2024年下半期、様々な映画が公開されたが、中でも印象的だった2作品を紹介したい。
ひとつ目は、1年を振り返る今の時期にぴったりな作品だ。この映画は、クリスマス映画の新たな定番作品であると同時に、人生の苦汁を知る大人にこそ染み入るヒューマンドラマである。

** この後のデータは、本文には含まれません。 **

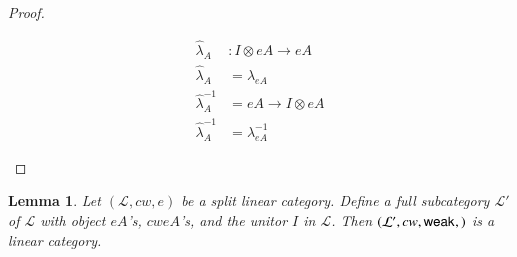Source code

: \documentclass{article}
\newtheorem{lemma}[theorem]{Lemma}
\let\mto\to
\let\to\relax
\newcommand{\to}{\rightarrow}
\let\c\relax
\newcommand{\cat}[1]{\mathcal{#1}}
\newcommand{\w}[1]{\mathsf{weak}_{#1}}
\newcommand{\c}[1]{\mathsf{contra}_{#1}}
\begin{document}
\begin{proof}
\begin{enumerate}[label=\textbf{\emph{\alph*}})]
    \begin{align*}
      \hat\lambda_A &: I\otimes eA\mto eA          \\
      \hat\lambda_A &= \lambda_{eA}                \\
      \hat\lambda_A^{-1} &= eA\mto I\otimes eA     \\
      \hat\lambda_A^{-1} &= \lambda_{eA}^{-1}
    \end{align*}

  \end{enumerate}

\end{proof}


\iffalse
\begin{lemma}
  \label{lem:linear-full-sub}
  Let $(\cat{L},cw,e)$ be a split linear category. Define a full
  subcategory $\cat{L'}$ of $\cat{L}$ with object $eA$'s, $cweA$'s, and
  the unitor $I$ in $\cat{L}$. Then $(\cat{L'},cw,\w{},\c{})$ is a linear
  category.
\end{lemma}
\end{document}
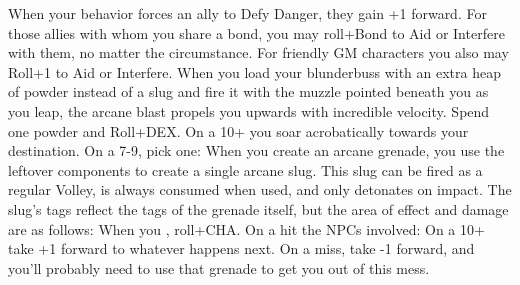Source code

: \documentclass[darkmode]{dw_playbook}
\begin{document}
\pageThree
    {
        \advancedMovesCont
    }
    {
            {
            When your behavior forces an ally to Defy Danger, they gain +1 forward.  For those allies with whom you share a bond, you may roll+Bond to Aid or Interfere with them, no matter the circumstance.  For friendly GM characters you also may Roll+1 to Aid or Interfere.}
        \gap
            {
            When you load your blunderbuss with an extra heap of powder instead of a slug and fire it with the muzzle pointed beneath you as you leap, the arcane blast propels you upwards with incredible velocity.  Spend one powder and Roll+DEX.  On a 10+ you soar acrobatically towards your destination.  On a 7-9, pick one:
            \gapSm
            \gapSm
            }
        \gap
            {When you create an arcane grenade, you use the leftover components to create a single arcane slug.  This slug can be fired as a regular Volley, is always consumed when used, and only detonates on impact.  The slug’s tags reflect the tags of the grenade itself, but the area of effect and damage are as follows:
            \gapSm
            \gapSm
            \gapSm
            \gapSm
            \gapSm
            \gapSm
            }
            {When you , roll+CHA.  On a hit the NPCs involved:
            \gapSm
            \gapSm
            \gapSm
            \gap
            On a 10+ take +1 forward to whatever happens next.  On a miss, take -1 forward, and you’ll probably need to use that grenade to get you out of this mess.}
}
\end{document}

ふたつ目は、思いがけず私の人生の転機に大きく関わることになった、沖縄が舞台のアーティスティックかつ生命力に満ちた作品だ。
ホールドオーバーズ 置いてけぼりのホリディ
舞台は1970年ボストン近郊の寄宿学校。母親の再婚が原因で学校に居残りになった学生アンガス(ドミニク・セッサ)と、ベトナム戦争で息子を亡くしてまもない寄宿学校の料理長・メアリー(ダバイン・ジョイ・ランドルフ)、そして偏屈で嫌われ者の考古学教師ポール(ポール・ジアマッティ)。この3人がクリスマス休暇の2週間共同生活する中で、次第に絆を深めていく物語だ。

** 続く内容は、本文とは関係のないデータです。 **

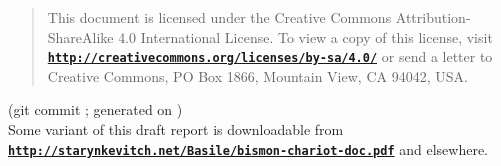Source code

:\documentclass[11pt,a4paper,svgnames]{article}
\newcommand{\bmurl}[1]{{\href{#1}{\texttt{\textbf{#1}}}}}
\begin{document}
\begin{quote}
{\footnotesize {} This document
is licensed under the Creative Commons Attribution-ShareAlike 4.0
International License. To view a copy of this license, visit
\bmurl{http://creativecommons.org/licenses/by-sa/4.0/} or send a letter to
Creative Commons, PO Box 1866, Mountain View, CA 94042, USA.}
\end{quote}

\begin{flushright}
  \begin{relsize}{-1}
    (git commit \texttt{\bmgitcommit}; generated on
    \textit{\bmdoctimestamp})\\
    Some variant of this draft report is
    downloadable from \bmurl{http://starynkevitch.net/Basile/bismon-chariot-doc.pdf} and
    elsewhere.
  \end{relsize}
\end{flushright}
\end{document}
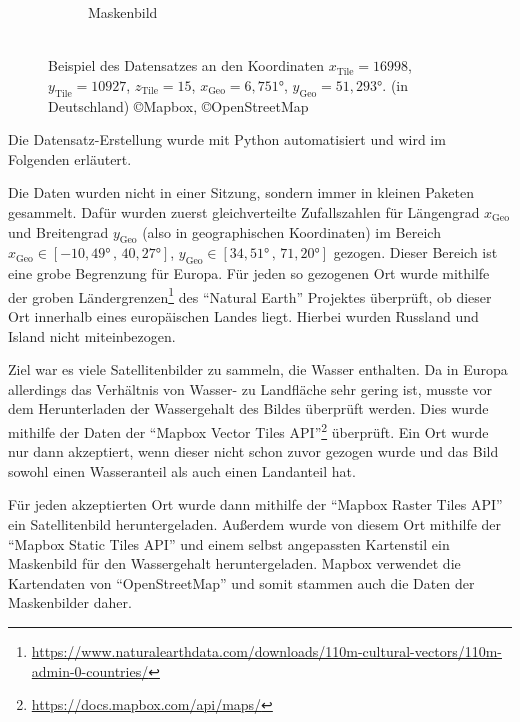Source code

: \begin{figure}
\begin{subfigure}{0.3\textwidth}
        \caption{Maskenbild}
        \label{fig:datensatz_beispiel_maske.png}
    \end{subfigure}
    \caption{\\Beispiel des Datensatzes an den Koordinaten %
            ${x_\text{Tile} = 16998}$, ${y_\text{Tile} = 10927}$, ${z_\text{Tile} = 15}$, %
            ${x_\text{Geo} = 6,751°}$, ${y_\text{Geo} = 51,293°}$. %
            (in Deutschland) \copyright Mapbox, \copyright OpenStreetMap}
    \label{fig:datensatz_beispiel}
\end{figure}

Die Datensatz-Erstellung wurde mit Python automatisiert und wird im Folgenden erläutert.

Die Daten wurden nicht in einer Sitzung, sondern immer in kleinen Paketen gesammelt.
Dafür wurden zuerst gleichverteilte Zufallszahlen für Längengrad $x_\text{Geo}$ und Breitengrad $y_\text{Geo}$ (also in geographischen Koordinaten) 
im Bereich ${x_\text{Geo} \in [-10,49° \,,\, 40,27°]}$, ${y_\text{Geo} \in [34,51° \,,\, 71,20°]}$ gezogen.
Dieser Bereich ist eine grobe Begrenzung für Europa.
Für jeden so gezogenen Ort wurde mithilfe der groben Ländergrenzen\footnote{\url{https://www.naturalearthdata.com/downloads/110m-cultural-vectors/110m-admin-0-countries/}} des \enquote{Natural Earth} Projektes überprüft, 
ob dieser Ort innerhalb eines europäischen Landes liegt. \cite{natural_earth}
Hierbei wurden Russland und Island nicht miteinbezogen.

Ziel war es viele Satellitenbilder zu sammeln, die Wasser enthalten.
Da in Europa allerdings das Verhältnis von Wasser- zu Landfläche sehr gering ist, musste vor dem Herunterladen der Wassergehalt des Bildes überprüft werden.
Dies wurde mithilfe der Daten der \enquote{Mapbox Vector Tiles API}\footnote{\url{https://docs.mapbox.com/api/maps/}\label{mapbox_api}} überprüft. \cite{mapbox}
Ein Ort wurde nur dann akzeptiert, wenn dieser nicht schon zuvor gezogen wurde und das Bild sowohl einen Wasseranteil als auch einen Landanteil hat.

Für jeden akzeptierten Ort wurde dann mithilfe der \enquote{Mapbox Raster Tiles API} ein Satellitenbild heruntergeladen.
Außerdem wurde von diesem Ort mithilfe der \enquote{Mapbox Static Tiles API} und einem selbst angepassten Kartenstil ein Maskenbild für den Wassergehalt heruntergeladen.\cite{mapbox}
Mapbox verwendet die Kartendaten von \enquote{OpenStreetMap} und somit stammen auch die Daten der Maskenbilder daher.\cite{OpenStreetMap}

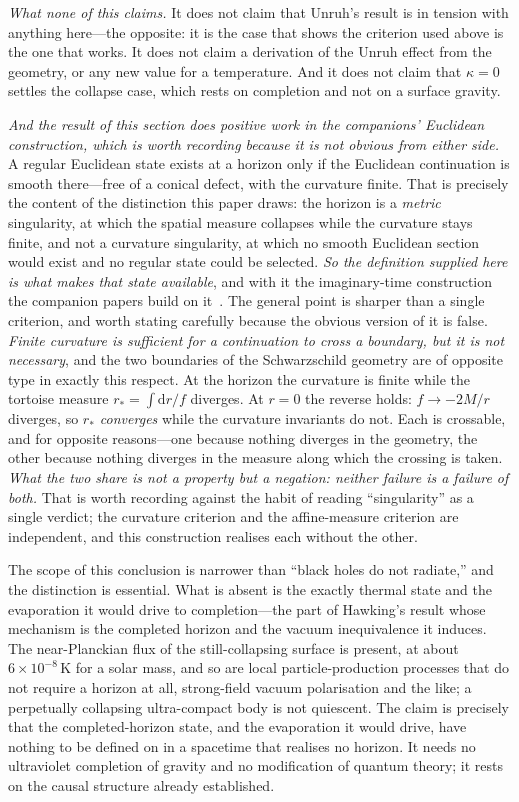\documentclass[11pt,a4paper]{article}
\theoremstyle{plain}
\theoremstyle{remark}
\newcommand{\dd}{\mathrm{d}}
\begin{document}
\emph{What none of this claims.} It does not claim that Unruh's result is in tension with anything here---the
opposite: it is the case that shows the criterion used above is the one that works. It does not claim a
derivation of the Unruh effect from the geometry, or any new value for a temperature. And it does not claim
that $\kappa=0$ settles the collapse case, which rests on completion and not on a surface gravity.

\emph{And the result of this section does positive work in the companions' Euclidean construction, which is worth
recording because it is not obvious from either side.} A regular Euclidean state exists at a horizon only if the Euclidean
continuation is smooth there---free of a conical defect, with the curvature finite. That is precisely the
content of the distinction this paper draws: the horizon is a \emph{metric} singularity, at which the spatial
measure collapses while the curvature stays finite, and not a curvature singularity, at which no smooth
Euclidean section would exist and no regular state could be selected. \emph{So the definition supplied here is
what makes that state available}, and with it the imaginary-time construction the companion papers build on
it~\cite{JanzenCRframework, JanzenCanonicalTime}. The general point is sharper than a single criterion, and
worth stating carefully because the obvious version of it is false. \emph{Finite curvature is sufficient for a
continuation to cross a boundary, but it is not necessary}, and the two boundaries of the Schwarzschild
geometry are of opposite type in exactly this respect. At the horizon the curvature is finite while the
tortoise measure $r_{*}=\int\dd r/f$ diverges. At $r=0$ the reverse holds: $f\to-2M/r$ diverges, so
\emph{$r_{*}$ converges} while the curvature invariants do not. Each is crossable, and for opposite reasons---one
because nothing diverges in the geometry, the other because nothing diverges in the measure along which the
crossing is taken. \emph{What the two share is not a property but a negation: neither failure is a failure of
both.} That is worth recording against the habit of reading ``singularity'' as a single verdict; the curvature
criterion and the affine-measure criterion are independent, and this construction realises each without the
other.

The scope of this conclusion is narrower than ``black holes do not radiate,'' and the distinction is essential. What is absent is the exactly thermal state and the evaporation it would drive to completion---the part of Hawking's result whose mechanism is the completed horizon and the vacuum inequivalence it induces. The near-Planckian flux of the still-collapsing surface is present, at about $6\times10^{-8}$\,K for a solar mass, and so are local particle-production processes that do not require a horizon at all, strong-field vacuum polarisation and the like; a perpetually collapsing ultra-compact body is not quiescent. The claim is precisely that the completed-horizon state, and the evaporation it would drive, have nothing to be defined on in a spacetime that realises no horizon. It needs no ultraviolet completion of gravity and no modification of quantum theory; it rests on the causal structure already established.
\end{document}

この3人の心の交流こそが映画の肝だが、本作の前半では、居残り学生が5人だったところから、アンガス、ポール、メアリーの3人になるまでをしっかりと描いている。
特にアンガスにおいてはその前置きがとても重要であった。アンガスはほかの学生たちが試験結果でC以下の評価を受ける中、B+の評価を受ける。また、隣のベッドで寝ていた下級生がおねしょをしてしまい「自分には友達もいない」と泣いたとき「友達って過大評価されすぎだ」とさりげなく励まし、やさしい優等生な一面を見せていた。

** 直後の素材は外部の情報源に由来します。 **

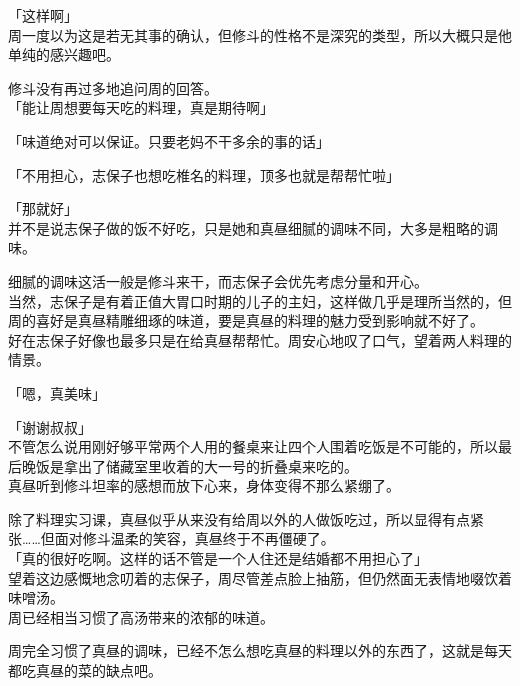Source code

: 「这样啊」\\

周一度以为这是若无其事的确认，但修斗的性格不是深究的类型，所以大概只是他单纯的感兴趣吧。

修斗没有再过多地追问周的回答。\\

「能让周想要每天吃的料理，真是期待啊」

「味道绝对可以保证。只要老妈不干多余的事的话」

「不用担心，志保子也想吃椎名的料理，顶多也就是帮帮忙啦」

「那就好」\\

并不是说志保子做的饭不好吃，只是她和真昼细腻的调味不同，大多是粗略的调味。

细腻的调味这活一般是修斗来干，而志保子会优先考虑分量和开心。\\

当然，志保子是有着正值大胃口时期的儿子的主妇，这样做几乎是理所当然的，但周的喜好是真昼精雕细琢的味道，要是真昼的料理的魅力受到影响就不好了。\\

好在志保子好像也最多只是在给真昼帮帮忙。周安心地叹了口气，望着两人料理的情景。\\

\vspace{2\baselineskip}

「嗯，真美味」

「谢谢叔叔」\\

不管怎么说用刚好够平常两个人用的餐桌来让四个人围着吃饭是不可能的，所以最后晚饭是拿出了储藏室里收着的大一号的折叠桌来吃的。\\

真昼听到修斗坦率的感想而放下心来，身体变得不那么紧绷了。

除了料理实习课，真昼似乎从来没有给周以外的人做饭吃过，所以显得有点紧张……但面对修斗温柔的笑容，真昼终于不再僵硬了。\\

「真的很好吃啊。这样的话不管是一个人住还是结婚都不用担心了」\\

望着这边感慨地念叨着的志保子，周尽管差点脸上抽筋，但仍然面无表情地啜饮着味噌汤。\\

周已经相当习惯了高汤带来的浓郁的味道。

周完全习惯了真昼的调味，已经不怎么想吃真昼的料理以外的东西了，这就是每天都吃真昼的菜的缺点吧。\\

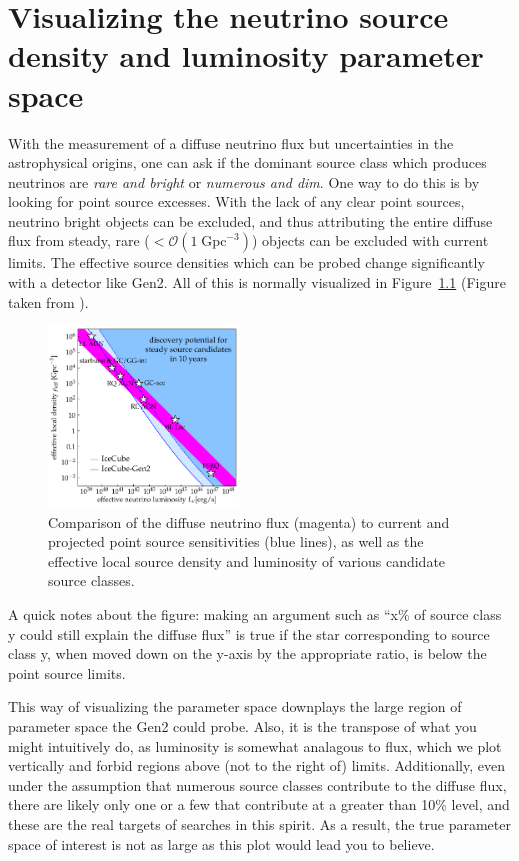\chapter{Visualizing the neutrino source density and luminosity parameter space}
\label{sec:density_lumi_rotate}

With the measurement of a diffuse neutrino flux but uncertainties in the astrophysical origins, one can ask if the dominant source class which produces neutrinos are \textit{rare and bright} or \textit{numerous and dim}. One way to do this is by looking for point source excesses. With the lack of any clear point sources, neutrino bright objects can be excluded, and thus attributing the entire diffuse flux from steady, rare ($<\mathcal{O}(1\; \mathrm{Gpc}^{-3})$) objects can be excluded with current limits. The effective source densities which can be probed change significantly with a detector like Gen2. All of this is normally visualized in Figure~\ref{fig:rotate_current_fig} (Figure taken from \cite{Aartsen:2019swn}).

\begin{figure}[h!]
    \centering
    \includegraphics[width=0.45\textwidth]{figures/rotated_phase_space/continuous_Gen2_revised.pdf}
    \caption[Original density luminosity plane]{Comparison of the diffuse neutrino flux (magenta) to current and projected point source sensitivities (blue lines), as well as the effective local source density and luminosity of various candidate source classes.}
    \label{fig:rotate_current_fig}
\end{figure}

A quick notes about the figure: making an argument such as ``x\% of source class y could still explain the diffuse flux'' is true if the star corresponding to source class y, when moved down on the y-axis by the appropriate ratio, is below the point source limits.

This way of visualizing the parameter space downplays the large region of parameter space the Gen2 could probe. Also, it is the transpose of what you might intuitively do, as luminosity is somewhat analagous to flux, which we plot vertically and forbid regions above (not to the right of) limits. Additionally, even under the assumption that numerous source classes contribute to the diffuse flux, there are likely only one or a few that contribute at a greater than 10\% level, and these are the real targets of searches in this spirit. As a result, the true parameter space of interest is not as large as this plot would lead you to believe.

そんなアンガスは、母親に見放され、不運にも同級生たちが向かったスキー休暇からも取り残されてしまう。映画の前半で、彼の人物像を描いたからこそ、その哀れさが際立ち、のちに彼が暴走して校内を走り回ったときも、ボストンで突如姿をくらませようとしたときも、ただの問題児とは決して思えず、同情心を抱いてしまったのだった。
一方で、メアリーの繊細な人物描写も見逃せない。戦争で息子を亡くしたばかりのメアリーの心は悲しみに満ちているが、その歯に衣着せない物言いと良い意味でのドライさで彼女を愛すべき女性として表現している。
3人の中で唯一の女性という立ち位置は、母性を表すかと思いきや、あくまで良き友としてアンガスにもポールにも接している。特に、映画の終盤にポールが校長室に呼び出され、室外のベンチでアンガスが不安いっぱいに座っていたシーンに、メアリーの人物像が現れている。
メアリーはアンガスに、何も言わずそっと手を差し伸べたのだ。ぎゅっと抱き寄せ、頭をなでるようなことはせずに、アンガスの気持ちに寄り添う。メアリーらしい程よい距離感をたもった優しさだ。
ところで本作が日本公開されたのは、6月だった。私は鑑賞当時「これは、クリスマスに観たい!」と心底思ったのを覚えている。クリスマスシーズンを舞台にした作品という理由もあるが、クリスマスは数日後に迎える新年に対して、気持ちを新たにする機会だと思うからだ。
本作の最後には、登場人物たちがそれぞれ人生の一歩を踏み出す。とくに、教師のポールは大きな決断をする。苦節を味わい、皮肉と諦めを抱いて生きてきた中年男性が奮い立たせた勇気に、感動しないわけがなかった。ポール役をあてがきされたという俳優ポール・ジアマッティの人間味そのものがあふれるような表情がもう、たまらないではないか。
この映画を観るのに最適なシーズンの訪れに、“チェリー・ジュビリー”をお供に再鑑賞したいと思っている。